Jeanette said that she had found problems sensing the tongue. She remembers to make the effort, but find a lot of commentary about it.
“The task is to sense it, and to know its position, that is all,” said George Adie. “It is too simple. And don’t be concerned about the internal talk. You need that commentary. You need it right now, because you don’t live in direct contact with your moving/instinctive centre, so you formulate in words. It’s there, so you have to have it until you work more directly, but it will take a long time. See, the head works tremendously with words. The ordinary head is the slowest. Formatory centre is much, much slower than ordinary instinctive centre, and feeling. So if you take count of that you will see that there’s bound to be that situation. So you notice, in paying attention to your tongue, there are words going on, or a sort of talk commenting on its position. But, the comments may be more valid or less valid, nearer the truth or further from it. I need to know that, so I’ll be present to what’s going on there.”
“And that’s building up a presence, after all, Mr Gurdjieff called the head a policeman who directs the traffic. He is capable of saying; “Pay attention,” and directing the attention. That then puts me in touch with my sensation and then my feeling, perhaps, and then the fact of being in touch with those things begins to affect the way they operate. They don’t operate any longer as if they were the only factor. If I am aware of the tongue and of something else and of something else, then the tongue isn’t free to rip away as it does normally.”

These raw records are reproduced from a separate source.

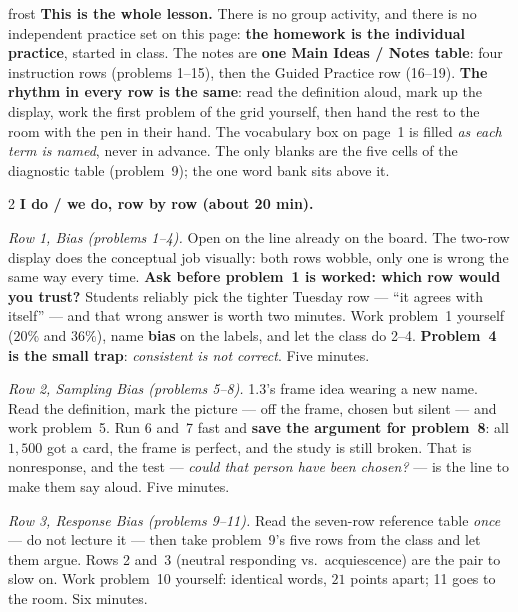 \documentclass[10pt]{article}
\begin{document}
\boxguard[40]
\begin{skillbox}{frost}
\textbf{This is the whole lesson.} There is no group activity, and there is no independent
practice set on this page: \textbf{the homework is the individual practice}, started in class.
The notes are \textbf{one Main Ideas / Notes table}: four instruction rows (problems 1--15),
then the Guided Practice row (16--19). \textbf{The rhythm in every row is the same}: read the
definition aloud, mark up the display, work the first problem of the grid yourself, then hand
the rest to the room with the pen in their hand. The vocabulary box on page~1 is filled
\emph{as each term is named}, never in advance. The only blanks are the five cells of the
diagnostic table (problem~9); the one word bank sits above it.
\begin{multicols}{2}
\textbf{I do / we do, row by row (about 20 min).}

\emph{Row 1, Bias (problems 1--4).} Open on the line already on the board. The two-row display
does the conceptual job visually: both rows wobble, only one is wrong the same way every time.
\textbf{Ask before problem~1 is worked: which row would you trust?} Students reliably pick the
tighter Tuesday row --- ``it agrees with itself'' --- and that wrong answer is worth two
minutes. Work problem~1 yourself ($20\%$ and $36\%$), name \textbf{bias} on the labels, and let
the class do 2--4. \textbf{Problem~4 is the small trap}: \emph{consistent is not correct}.
Five minutes.

\emph{Row 2, Sampling Bias (problems 5--8).} 1.3's frame idea wearing a new name. Read the
definition, mark the picture --- off the frame, chosen but silent --- and work problem~5.
Run 6 and~7 fast and \textbf{save the argument for problem~8}: all $1{,}500$ got a card, the
frame is perfect, and the study is still broken. That is nonresponse, and the test ---
\emph{could that person have been chosen?} --- is the line to make them say aloud. Five minutes.

\emph{Row 3, Response Bias (problems 9--11).} Read the seven-row reference table \emph{once}
--- do not lecture it --- then take problem~9's five rows from the class and let them argue.
Rows 2 and~3 (neutral responding vs.\ acquiescence) are the pair to slow on. Work problem~10
yourself: identical words, $21$ points apart; 11 goes to the room. Six minutes.


\end{multicols}
\end{skillbox}
\end{document}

“But you will never really succeed in observing, particularly the tongue, unless you are also relating it to other things. You cannot really observe that by itself. You have to observe other things as well.”
“Simultaneously?” asked Jeanette?
“Yes. For my work, I require three things simultaneously. And when they are balanced in degree, then that’s the best situation. Then I am not leaning over.”
“Try and think about it. What other senses, or what other sense functions could it be related to? You are considering it in relation to its position, but then how is it connected with other senses? How is it connected with the sense of the eye? How is it related to the question of relaxation, whether I am relaxed? Or with the movement, what sort of movement is going on in me? It has vast implications. What does it signify? What does the position signify? Positions signify do they not? My tongue signifies too. And if I find that my tongue in a certain position does that, or goes with it, that tells me something. I would like to know. So I have to expand my observation.”
The next questions came from Seamus, who had spoken with Mr Adie on the phone, and had a lot of considering afterwards.
“You had a lot of considering, yes, but not only that,” said Mr Adie.
“No, not only that.” Seamus agreed. He then went on to say that he had noticed in himself a lot of automatic postures.
“Let us take just one. What is the posture, in fact?”
Clasping hands, Seamus offered. Sometimes he clasps then, in front, but sometimes he holds them behind.
“But in front or behind is not the same. That sounds silly, but it isn’t. What I mean is that they are different in effect,” replied Mr Adie, to which Seamus said he did not understand.
“No. How does it feel? What is the difference in the feeling between when you give something, and when you receive something? There your hands are in front in both cases, yet surely there is a big difference.”
Seamus did not speak. Mr Adie continued: “It’s formatory as long as it remains in the head, but to the extent that I can sense the postures and the gestures, then it ceases to be formatory.”
“We learn behaviour, and in learning the behaviour, we have formulations. Animals don’t learn behaviour. They do things instinctively, compulsorily. Their moving centre is free from thought. It’s automatic. In being free from those formulations and considerations, their movements are relatively perfect. You hardly ever see them failing until their time is up. Birds don’t go around crashing into trees, unless they have, for example, been deceived by a mirror, and they think that there is a space, or by something else which they are not used to. So what is the difference between the feeling which goes with the posture when I am receiving something, and that when I am feeling something? How do I sense the difference? Or do I? Supposing I offer you water on a hot day, do I just go and shove it at you like that? There’s a difference. And this of which we are now speaking is not formatory. It’s passed to the instinctive and the feeling centres. These can tell the quality of the giving when something is presented.”
“So, you see that your thought had been formatory. This is the point. We need to be really interested in our work. You were caught: you had a conversation, you knew that you were coming to a meeting, and your formatory thought got a hold of it. But now if, when you saw that, you asked yourself: where is my feeling? Am I glad to be coming to the meeting? It could have been quite different.”
“We have no idea how we are bound. Do you see that what you speak of is a person who is bound? It is often easier to see that in someone else: someone who is bound and confined, with no perspective on what they think are their own free actions. But our actions are not usually free, they are dependent on many things we have no idea of. I am so out of touch that I can offer something and find that it is peremptorily knocked out of my hand because someone was furious. Or I can find that I have had my pockets picked, yet I had no sense at all of what was going on.”
“Where does all that discourse leave you now? Does it mean anything? It is a waste of time if it doesn’t.” There was still no answer, and Mr Adie finally added: “Free yourself now, and breathe. notice that you have a body that can move. If things can change a little, then I can understand something, and that makes a big difference.”